Assignment
Below are some entries. Work out how many of their lines hold the word "disrupts", and write that number alone.

Data records
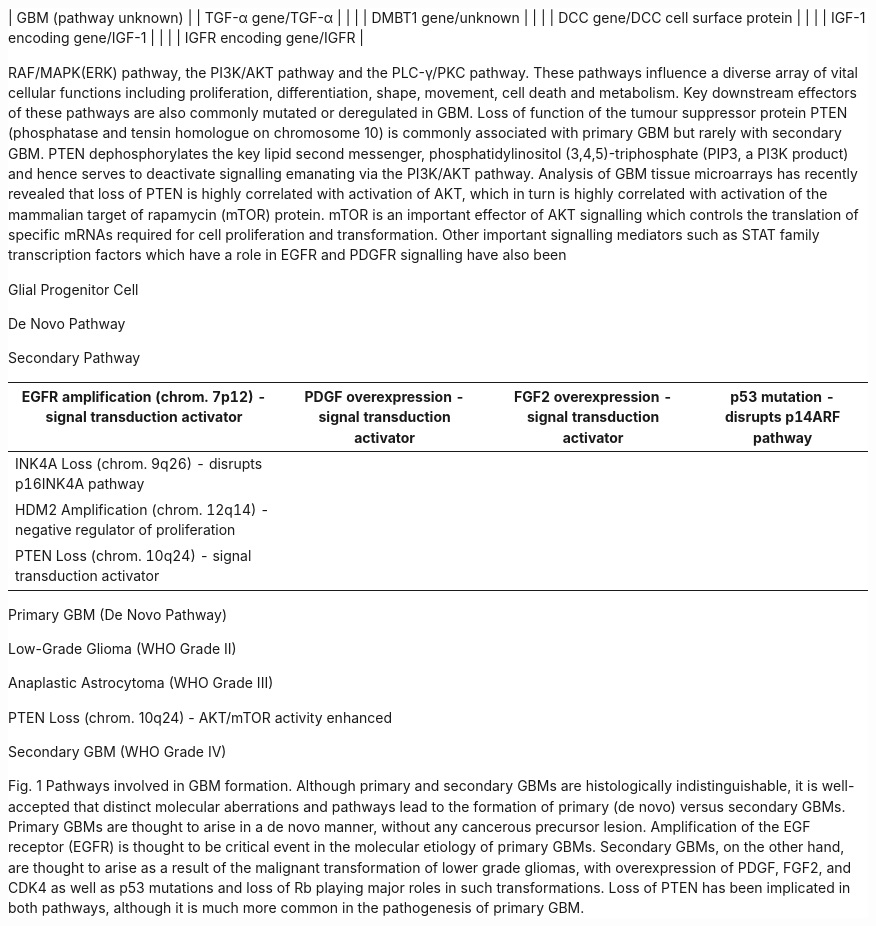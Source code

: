 | GBM (pathway unknown)                |                                          | TGF-α gene/TGF-α                   |
|                                     |                                          | DMBT1 gene/unknown                 |
|                                     |                                          | DCC gene/DCC cell surface protein  |
|                                     |                                          | IGF-1 encoding gene/IGF-1          |
|                                     |                                          | IGFR encoding gene/IGFR            |

RAF/MAPK(ERK) pathway, the PI3K/AKT pathway and the PLC-γ/PKC pathway. These pathways influence a diverse array of vital cellular functions including proliferation, differentiation, shape, movement, cell death and metabolism. Key downstream effectors of these pathways are also commonly mutated or deregulated in GBM. Loss of function of the tumour suppressor protein PTEN (phosphatase and tensin homologue on chromosome 10) is commonly associated with primary GBM but rarely with secondary GBM. PTEN dephosphorylates the key lipid second messenger, phosphatidylinositol (3,4,5)-triphosphate (PIP3, a PI3K product) and hence serves to deactivate signalling emanating via the PI3K/AKT pathway. Analysis of GBM tissue microarrays has recently revealed that loss of PTEN is highly correlated with activation of AKT, which in turn is highly correlated with activation of the mammalian target of rapamycin (mTOR) protein. mTOR is an important effector of AKT signalling which controls the translation of specific mRNAs required for cell proliferation and transformation. Other important signalling mediators such as STAT family transcription factors which have a role in EGFR and PDGFR signalling have also been

Glial Progenitor Cell

De Novo Pathway

Secondary Pathway

| EGFR amplification (chrom. 7p12) - signal transduction activator | PDGF overexpression - signal transduction activator | FGF2 overexpression - signal transduction activator | p53 mutation - disrupts p14ARF pathway |
|---------------------------------------------------------------|--------------------------------------------------|--------------------------------------------------|-----------------------------------------|
| INK4A Loss (chrom. 9q26) - disrupts p16INK4A pathway             |                                                  |                                              |                                         |
| HDM2 Amplification (chrom. 12q14) - negative regulator of proliferation |                                              |                                              |                                         |
| PTEN Loss (chrom. 10q24) - signal transduction activator         |                                                  |                                              |                                         |

Primary GBM (De Novo Pathway)

Low-Grade Glioma (WHO Grade II)

Anaplastic Astrocytoma (WHO Grade III)

PTEN Loss (chrom. 10q24) - AKT/mTOR activity enhanced

Secondary GBM (WHO Grade IV)

Fig. 1 Pathways involved in GBM formation. Although primary and secondary GBMs are histologically indistinguishable, it is well-accepted that distinct molecular aberrations and pathways lead to the formation of primary (de novo) versus secondary GBMs. Primary GBMs are thought to arise in a de novo manner, without any cancerous precursor lesion. Amplification of the EGF receptor (EGFR) is thought to be critical event in the molecular etiology of primary GBMs. Secondary GBMs, on the other hand, are thought to arise as a result of the malignant transformation of lower grade gliomas, with overexpression of PDGF, FGF2, and CDK4 as well as p53 mutations and loss of Rb playing major roles in such transformations. Loss of PTEN has been implicated in both pathways, although it is much more common in the pathogenesis of primary GBM.
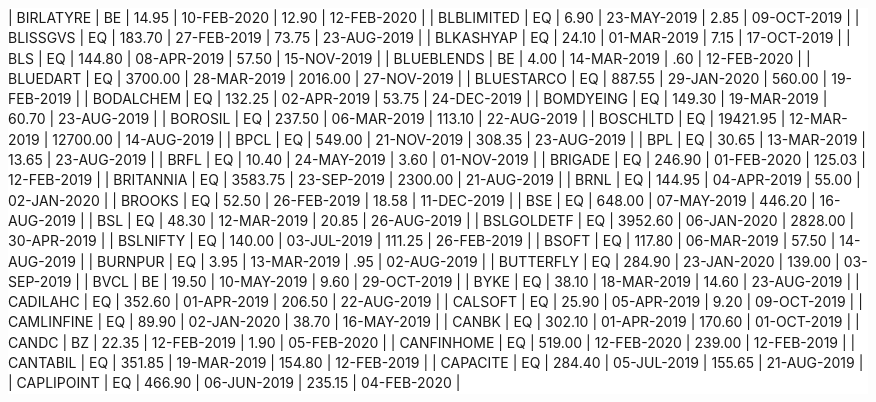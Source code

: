 | BIRLATYRE | BE | 14.95 | 10-FEB-2020 | 12.90 | 12-FEB-2020 |
| BLBLIMITED | EQ | 6.90 | 23-MAY-2019 | 2.85 | 09-OCT-2019 |
| BLISSGVS | EQ | 183.70 | 27-FEB-2019 | 73.75 | 23-AUG-2019 |
| BLKASHYAP | EQ | 24.10 | 01-MAR-2019 | 7.15 | 17-OCT-2019 |
| BLS | EQ | 144.80 | 08-APR-2019 | 57.50 | 15-NOV-2019 |
| BLUEBLENDS | BE | 4.00 | 14-MAR-2019 | .60 | 12-FEB-2020 |
| BLUEDART | EQ | 3700.00 | 28-MAR-2019 | 2016.00 | 27-NOV-2019 |
| BLUESTARCO | EQ | 887.55 | 29-JAN-2020 | 560.00 | 19-FEB-2019 |
| BODALCHEM | EQ | 132.25 | 02-APR-2019 | 53.75 | 24-DEC-2019 |
| BOMDYEING | EQ | 149.30 | 19-MAR-2019 | 60.70 | 23-AUG-2019 |
| BOROSIL | EQ | 237.50 | 06-MAR-2019 | 113.10 | 22-AUG-2019 |
| BOSCHLTD | EQ | 19421.95 | 12-MAR-2019 | 12700.00 | 14-AUG-2019 |
| BPCL | EQ | 549.00 | 21-NOV-2019 | 308.35 | 23-AUG-2019 |
| BPL | EQ | 30.65 | 13-MAR-2019 | 13.65 | 23-AUG-2019 |
| BRFL | EQ | 10.40 | 24-MAY-2019 | 3.60 | 01-NOV-2019 |
| BRIGADE | EQ | 246.90 | 01-FEB-2020 | 125.03 | 12-FEB-2019 |
| BRITANNIA | EQ | 3583.75 | 23-SEP-2019 | 2300.00 | 21-AUG-2019 |
| BRNL | EQ | 144.95 | 04-APR-2019 | 55.00 | 02-JAN-2020 |
| BROOKS | EQ | 52.50 | 26-FEB-2019 | 18.58 | 11-DEC-2019 |
| BSE | EQ | 648.00 | 07-MAY-2019 | 446.20 | 16-AUG-2019 |
| BSL | EQ | 48.30 | 12-MAR-2019 | 20.85 | 26-AUG-2019 |
| BSLGOLDETF | EQ | 3952.60 | 06-JAN-2020 | 2828.00 | 30-APR-2019 |
| BSLNIFTY | EQ | 140.00 | 03-JUL-2019 | 111.25 | 26-FEB-2019 |
| BSOFT | EQ | 117.80 | 06-MAR-2019 | 57.50 | 14-AUG-2019 |
| BURNPUR | EQ | 3.95 | 13-MAR-2019 | .95 | 02-AUG-2019 |
| BUTTERFLY | EQ | 284.90 | 23-JAN-2020 | 139.00 | 03-SEP-2019 |
| BVCL | BE | 19.50 | 10-MAY-2019 | 9.60 | 29-OCT-2019 |
| BYKE | EQ | 38.10 | 18-MAR-2019 | 14.60 | 23-AUG-2019 |
| CADILAHC | EQ | 352.60 | 01-APR-2019 | 206.50 | 22-AUG-2019 |
| CALSOFT | EQ | 25.90 | 05-APR-2019 | 9.20 | 09-OCT-2019 |
| CAMLINFINE | EQ | 89.90 | 02-JAN-2020 | 38.70 | 16-MAY-2019 |
| CANBK | EQ | 302.10 | 01-APR-2019 | 170.60 | 01-OCT-2019 |
| CANDC | BZ | 22.35 | 12-FEB-2019 | 1.90 | 05-FEB-2020 |
| CANFINHOME | EQ | 519.00 | 12-FEB-2020 | 239.00 | 12-FEB-2019 |
| CANTABIL | EQ | 351.85 | 19-MAR-2019 | 154.80 | 12-FEB-2019 |
| CAPACITE | EQ | 284.40 | 05-JUL-2019 | 155.65 | 21-AUG-2019 |
| CAPLIPOINT | EQ | 466.90 | 06-JUN-2019 | 235.15 | 04-FEB-2020 |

Expected output
2